Document images with source code
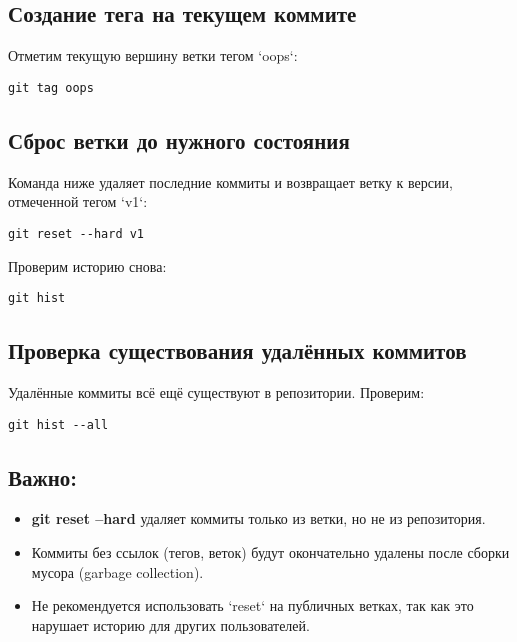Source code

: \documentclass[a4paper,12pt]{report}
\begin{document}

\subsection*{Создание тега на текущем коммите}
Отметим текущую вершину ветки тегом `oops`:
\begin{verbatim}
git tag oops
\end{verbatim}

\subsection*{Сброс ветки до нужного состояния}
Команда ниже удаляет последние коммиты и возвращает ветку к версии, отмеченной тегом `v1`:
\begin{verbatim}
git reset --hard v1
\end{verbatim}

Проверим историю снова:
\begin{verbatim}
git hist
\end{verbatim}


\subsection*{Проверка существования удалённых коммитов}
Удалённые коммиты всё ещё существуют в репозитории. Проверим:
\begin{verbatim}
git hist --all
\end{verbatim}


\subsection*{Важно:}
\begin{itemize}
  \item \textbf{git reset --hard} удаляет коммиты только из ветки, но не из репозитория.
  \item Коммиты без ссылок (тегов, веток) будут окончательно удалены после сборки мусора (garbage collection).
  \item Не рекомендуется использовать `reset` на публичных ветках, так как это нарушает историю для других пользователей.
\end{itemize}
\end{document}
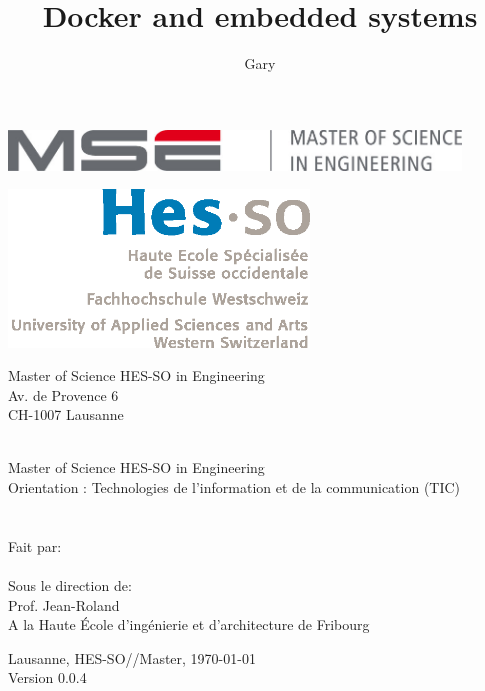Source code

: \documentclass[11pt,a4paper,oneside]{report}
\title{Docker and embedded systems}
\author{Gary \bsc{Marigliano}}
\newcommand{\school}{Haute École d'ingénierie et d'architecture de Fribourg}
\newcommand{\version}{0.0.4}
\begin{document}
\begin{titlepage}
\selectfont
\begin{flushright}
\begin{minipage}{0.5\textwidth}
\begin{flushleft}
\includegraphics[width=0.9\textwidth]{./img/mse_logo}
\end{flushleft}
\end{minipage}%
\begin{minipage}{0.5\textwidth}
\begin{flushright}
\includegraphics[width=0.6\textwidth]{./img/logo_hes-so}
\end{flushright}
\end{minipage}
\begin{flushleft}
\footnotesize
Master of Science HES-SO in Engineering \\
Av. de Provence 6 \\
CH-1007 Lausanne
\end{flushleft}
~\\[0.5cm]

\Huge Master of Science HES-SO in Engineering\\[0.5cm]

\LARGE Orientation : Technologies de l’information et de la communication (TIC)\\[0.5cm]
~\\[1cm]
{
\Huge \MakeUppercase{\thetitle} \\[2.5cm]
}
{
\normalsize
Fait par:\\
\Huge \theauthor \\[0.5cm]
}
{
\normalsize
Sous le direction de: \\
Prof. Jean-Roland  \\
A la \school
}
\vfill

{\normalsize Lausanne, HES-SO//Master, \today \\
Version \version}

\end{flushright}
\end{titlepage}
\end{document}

→ **Problem statement**
Reproduce the data exactly, please, and omit its pictures.

→ **Your solution**
Source code

: \documentclass[a4paper,12pt]{report}
\begin{document}

\subsection*{Создание тега на текущем коммите}
Отметим текущую вершину ветки тегом `oops`:
\begin{verbatim}
git tag oops
\end{verbatim}

\subsection*{Сброс ветки до нужного состояния}
Команда ниже удаляет последние коммиты и возвращает ветку к версии, отмеченной тегом `v1`:
\begin{verbatim}
git reset --hard v1
\end{verbatim}

Проверим историю снова:
\begin{verbatim}
git hist
\end{verbatim}


\subsection*{Проверка существования удалённых коммитов}
Удалённые коммиты всё ещё существуют в репозитории. Проверим:
\begin{verbatim}
git hist --all
\end{verbatim}


\subsection*{Важно:}
\begin{itemize}
  \item \textbf{git reset --hard} удаляет коммиты только из ветки, но не из репозитория.
  \item Коммиты без ссылок (тегов, веток) будут окончательно удалены после сборки мусора (garbage collection).
  \item Не рекомендуется использовать `reset` на публичных ветках, так как это нарушает историю для других пользователей.
\end{itemize}
\end{document}
Source code

: \documentclass[11pt,a4paper,oneside]{report}
\title{Docker and embedded systems}
\author{Gary \bsc{Marigliano}}
\newcommand{\school}{Haute École d'ingénierie et d'architecture de Fribourg}
\newcommand{\version}{0.0.4}
\begin{document}
\begin{titlepage}
\selectfont
\begin{flushright}
\begin{minipage}{0.5\textwidth}
\begin{flushleft}
\includegraphics[width=0.9\textwidth]{./img/mse_logo}
\end{flushleft}
\end{minipage}%
\begin{minipage}{0.5\textwidth}
\begin{flushright}
\includegraphics[width=0.6\textwidth]{./img/logo_hes-so}
\end{flushright}
\end{minipage}
\begin{flushleft}
\footnotesize
Master of Science HES-SO in Engineering \\
Av. de Provence 6 \\
CH-1007 Lausanne
\end{flushleft}
~\\[0.5cm]

\Huge Master of Science HES-SO in Engineering\\[0.5cm]

\LARGE Orientation : Technologies de l’information et de la communication (TIC)\\[0.5cm]
~\\[1cm]
{
\Huge \MakeUppercase{\thetitle} \\[2.5cm]
}
{
\normalsize
Fait par:\\
\Huge \theauthor \\[0.5cm]
}
{
\normalsize
Sous le direction de: \\
Prof. Jean-Roland  \\
A la \school
}
\vfill

{\normalsize Lausanne, HES-SO//Master, \today \\
Version \version}

\end{flushright}
\end{titlepage}
\end{document}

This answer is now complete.